[Provided data Boundary: Start]

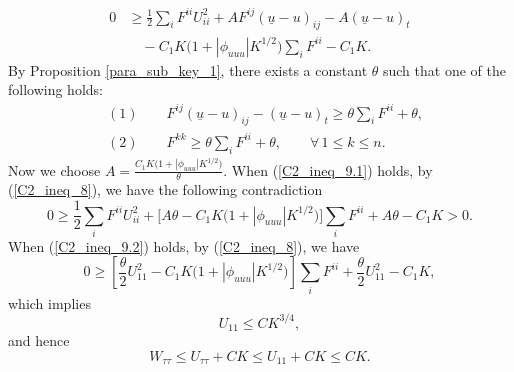 \documentclass[12pt]{amsart}
\theoremstyle{definition}
\theoremstyle{remark}
\numberwithin{equation}{section}
\begin{document}
\begin{equation}\label{C2_ineq_8}
\begin{aligned}
0 &\geq \frac{1}{2} \sum_i F^{ii} U_{ii}^2 + A F^{ij} (\underline{u} -u)_{ij} - A(\underline{u} - u)_t \\
&\quad -  C_1 K \Big(1 + |\phi_{uuu}| K^{1/2}\Big) \sum_i F^{ii} - C_1 K.
\end{aligned}
\end{equation}
By Proposition \ref{para_sub_key_1}, there exists a constant $\theta$ such that one of the following holds:
\begin{align}
&(1) \qquad F^{ij} (\underline{u} - u)_{ij} - (\underline{u} - u)_t \geq \theta \sum_i F^{ii} + \theta,
\label{C2_ineq_9.1}\\
&(2) \qquad F^{kk} \geq \theta \sum_i F^{ii} + \theta, \qquad \forall\, 1 \leq k \leq n. \label{C2_ineq_9.2}
\end{align}
Now we choose $A = \frac{C_1 K \big(1 + |\phi_{uuu}| K^{1/2}\big)}{\theta}$. When (\ref{C2_ineq_9.1}) holds, by (\ref{C2_ineq_8}), we have the following contradiction
\begin{equation}
0 \geq \frac{1}{2} \sum_i F^{ii} U_{ii}^2 + \big[A\theta -  C_1 K \big(1 + |\phi_{uuu}| K^{1/2}\big)\big] \sum_i F^{ii} + A\theta - C_1 K  > 0.
\end{equation}
When (\ref{C2_ineq_9.2}) holds, by (\ref{C2_ineq_8}), we have
\begin{equation}
0 \geq \left[\frac{\theta}{2} U_{11}^2 -  C_1 K \big(1 + |\phi_{uuu}| K^{1/2}\big) \right] \sum_i F^{ii} + \frac{\theta}{2} U_{11}^2 -  C_1 K,
\end{equation}
which implies
\begin{equation}
U_{11} \leq C K^{3/4},
\end{equation}
and hence
\begin{equation}\label{C2_ineq_10}
W_{\tau\tau} \leq U_{\tau\tau} + CK \leq U_{11} + CK \leq C K.
\end{equation}
\end{document}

[Provided data Boundary: End]

Goal of the exercise: Count how many lines in the listing above hold "theoremstyle". Supply only that number.

Your response: 2